> Am 17.05.2021 um 21:37 schrieb Philipp
:
>
>
>
>> Am 17.05.2021 um 02:23 schrieb Dmitry Gutov :
>>
>> Hi!
>>
>> On 16.05.2021 23:05, Philipp wrote:
>>> To work around this, XRef should probably only pass directory file names
>>> to find, not directory names, at least on macOS.
>>
>> Could you track down the piece of code that's misbehaving? Maybe with a little edebug-ing.
>>
>> I don't have any BSD find at hand, but
>>
>> (xref--find-ignores-arguments '("./bar") "/tmp/foo/")
>>
>> returns
>>
>> "\\( -path /tmp/foo/bar \\) -prune -o "
>>
>> here.
>
> Yes, and that's the problem. macOS find compares the "-path" value against /tmp/foo//bar (note the double slash), and that doesn't match. The exact shell command generated by project--files-in-directory is:
>
> find /tmp/foo/ \( -path /tmp/foo/bar \) -prune -o -type f -print0
>
> And that doesn't work on macOS:
>
> $ find /tmp/foo/ \( -path /tmp/foo/bar \) -prune -o -type f -print
> /tmp/foo//baz
> /tmp/foo//bar
>
> This needs to be either "find /tmp/foo ..." (no trailing slash) or "-path /tmp/foo//bar" (double slash). However, the latter than fails with GNU find:
>
> $ gfind /tmp/foo/ \( -path /tmp/foo//bar \) -prune -o -type f -print
> /tmp/foo/baz
> /tmp/foo/bar
>
> So probably it's better to use the former option.
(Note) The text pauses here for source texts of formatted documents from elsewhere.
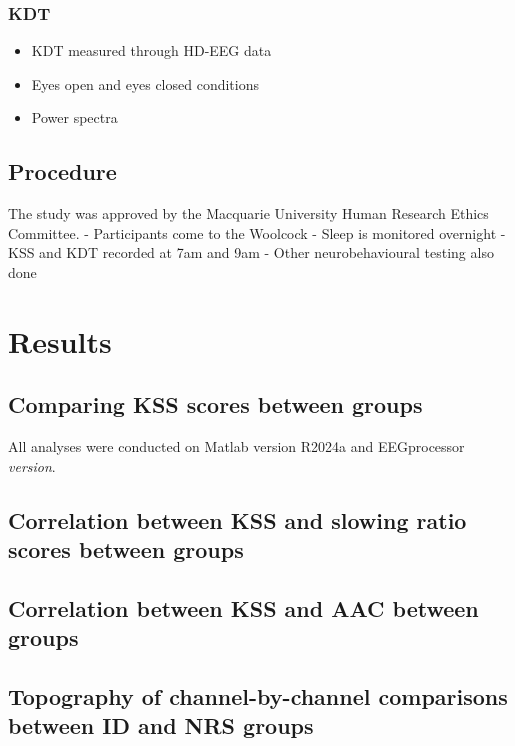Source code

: \documentclass[12pt,a4paper,]{report}
\providecommand{\tightlist}{%
  \setlength{\itemsep}{0pt}\setlength{\parskip}{0pt}}
\begin{document}
\subsection{KDT}\label{kdt-1}

\begin{itemize}
\tightlist
\item
  KDT measured through HD-EEG data
\item
  Eyes open and eyes closed conditions
\item
  Power spectra
\end{itemize}

\section{Procedure}\label{procedure-1}

The study was approved by the Macquarie University Human Research Ethics
Committee. - Participants come to the Woolcock - Sleep is monitored
overnight - KSS and KDT recorded at 7am and 9am - Other neurobehavioural
testing also done

\newpage

\chapter{Results}\label{sec:results}

\section{Comparing KSS scores between
groups}\label{comparing-kss-scores-between-groups-1}

All analyses were conducted on Matlab version R2024a and EEGprocessor
\emph{version}.

\section{Correlation between KSS and slowing ratio scores between
groups}\label{correlation-between-kss-and-slowing-ratio-scores-between-groups-1}

\section{Correlation between KSS and AAC between
groups}\label{correlation-between-kss-and-aac-between-groups-1}

\section{Topography of channel-by-channel comparisons between ID and NRS
groups}\label{topography-of-channel-by-channel-comparisons-between-id-and-nrs-groups-1}
\end{document}
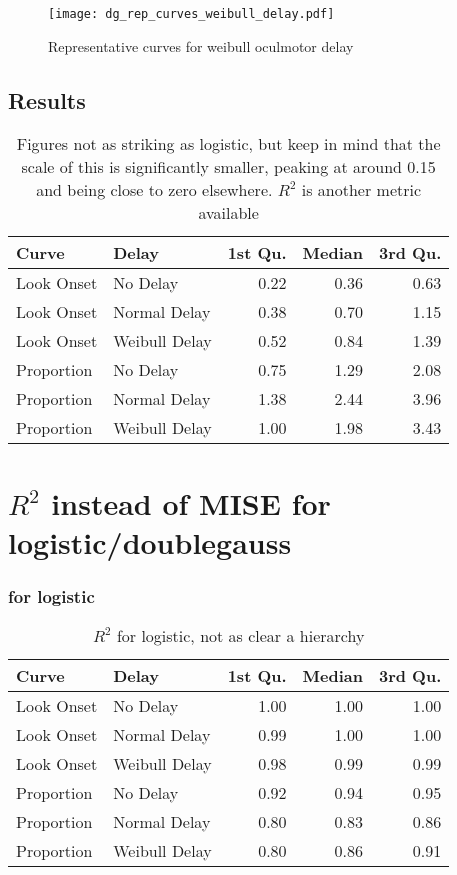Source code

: \begin{figure}[H]
\centering
\texttt{[image: dg\_rep\_curves\_weibull\_delay.pdf]}
\caption{Representative curves for weibull oculmotor delay}
\label{fig:dg_rep_curves_weibull_delay}
\end{figure}
\subsection{Results}

\begin{table}[ht]
\centering
\begin{tabular}{llrrr}
  \hline
Curve & Delay & 1st Qu. & Median & 3rd Qu. \\ 
  \hline
Look Onset & No Delay & 0.22 & 0.36 & 0.63 \\ 
  Look Onset & Normal Delay & 0.38 & 0.70 & 1.15 \\ 
  Look Onset & Weibull Delay & 0.52 & 0.84 & 1.39 \\ 
  Proportion & No Delay & 0.75 & 1.29 & 2.08 \\ 
  Proportion & Normal Delay & 1.38 & 2.44 & 3.96 \\ 
  Proportion & Weibull Delay & 1.00 & 1.98 & 3.43 \\ 
   \hline
\end{tabular}
\caption{Figures not as striking as logistic, but keep in mind that the scale of this is significantly smaller, peaking at around 0.15 and being close to zero elsewhere. $R^2$ is another metric available}
\label{tab:dg_mise_sims}
\end{table}

\section*{$R^2$ instead of MISE for logistic/doublegauss}


\subsubsection{for logistic}

\begin{table}[H]
\centering
\begin{tabular}{llrrr}
  \hline
Curve & Delay & 1st Qu. & Median & 3rd Qu. \\ 
  \hline
Look Onset & No Delay & 1.00 & 1.00 & 1.00 \\ 
  Look Onset & Normal Delay & 0.99 & 1.00 & 1.00 \\ 
  Look Onset & Weibull Delay & 0.98 & 0.99 & 0.99 \\ 
  Proportion & No Delay & 0.92 & 0.94 & 0.95 \\ 
  Proportion & Normal Delay & 0.80 & 0.83 & 0.86 \\ 
  Proportion & Weibull Delay & 0.80 & 0.86 & 0.91 \\ 
   \hline
\end{tabular}
\caption{$R^2$ for logistic, not as clear a hierarchy}
\label{tab:r2_logistic_sims}
\end{table}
That works with both both macOS find and GNU find:
>
> $ find /tmp/foo \( -path /tmp/foo/bar \) -prune -o -type f -print
> /tmp/foo/baz
> $ gfind /tmp/foo \( -path /tmp/foo/bar \) -prune -o -type f -print
> /tmp/foo/baz
>
> There's a comment in project--files-in-directory ";; In case DIR is a symlink." Probably the command should use the -H option instead.
The attached patch fixes both unit tests for project.el on my macOS system.